▸ Input for this task
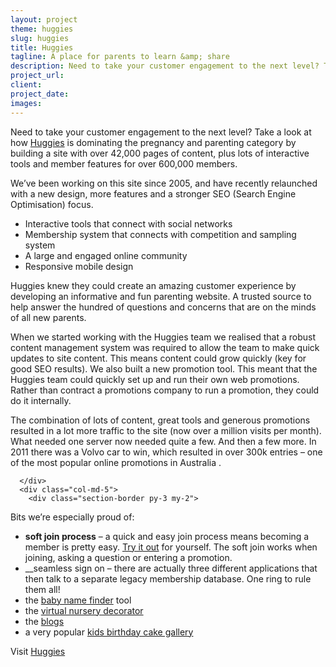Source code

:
 ```yaml
---
layout: project
theme: huggies
slug: huggies
title: Huggies
tagline: A place for parents to learn &amp; share
description: Need to take your customer engagement to the next level? Take a look at how Huggies is dominating the pregnancy and parenting category by building a site with over 42,000 pages of content, plus lots of interactive tools and member features for over 600,000 members.
project_url:
client:
project_date:
images:
---
```


Need to take your customer engagement to the next level? Take a look at how <a href="http://www.huggies.com.au/" target="_blank">Huggies</a> is dominating the pregnancy and parenting category by building a site with over 42,000 pages of content, plus lots of interactive tools and member features for over 600,000 members.

We’ve been working on this site since 2005, and have recently relaunched with a new design, more features and a stronger <span class="caps">SEO</span> (Search Engine Optimisation) focus.

* Interactive tools that connect with social networks
* Membership system that connects with competition and sampling system
* A large and engaged online community
* Responsive mobile design

Huggies knew they could create an amazing customer experience by developing an informative and fun parenting website. A trusted source to help answer the hundred of questions and concerns that are on the minds of all new parents.

When we started working with the Huggies team we realised that a robust content management system was required to allow the team to make quick updates to site content. This means content could grow quickly (key for good SEO results). We also built a new promotion tool. This meant that the Huggies team could quickly set up and run their own web promotions. Rather than contract a promotions company to run a promotion, they could do it internally.

The combination of lots of content, great tools and generous promotions resulted in a lot more traffic to the site (now over a million visits per month). What needed one server now needed quite a few. And then a few more. In 2011 there was a Volvo car to win, which resulted in over 300k entries – one of the most popular online promotions in Australia .

      </div>
      <div class="col-md-5">
        <div class="section-border py-3 my-2">

Bits we’re especially proud of:


* __soft join process__ – a quick and easy join process means becoming a member is pretty easy. <a href="http://www.huggies.com.au/join ">Try it out</a> for yourself. The soft join works when joining, asking a question or entering a promotion.
* __seamless sign on</strong> – there are actually three different applications that then talk to a separate legacy membership database. One ring to rule them all!
* the <a href="http://www.huggies.com.au/baby-names/">baby name finder</a>  tool
* the <a href="http://www.huggies.com.au/pregnancy/baby-nursery/baby-room-decorator">virtual nursery decorator</a>
* the <a href="http://www.huggies.com.au/parenting/blog">blogs</a> </li>
* a very popular <a href="http://www.huggies.com.au/kids-birthday-cakes">kids birthday cake gallery</a>


Visit [Huggies](http://www.huggies.com.au/")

▸ What the task requires
Every line above from the line with "Huggies knew they" to the line with "When we started", inclusive, must be returned exactly; no other line belongs in the reply.

▸ Response area
Huggies knew they could create an amazing customer experience by developing an informative and fun parenting website. A trusted source to help answer the hundred of questions and concerns that are on the minds of all new parents.

When we started working with the Huggies team we realised that a robust content management system was required to allow the team to make quick updates to site content. This means content could grow quickly (key for good SEO results). We also built a new promotion tool. This meant that the Huggies team could quickly set up and run their own web promotions. Rather than contract a promotions company to run a promotion, they could do it internally.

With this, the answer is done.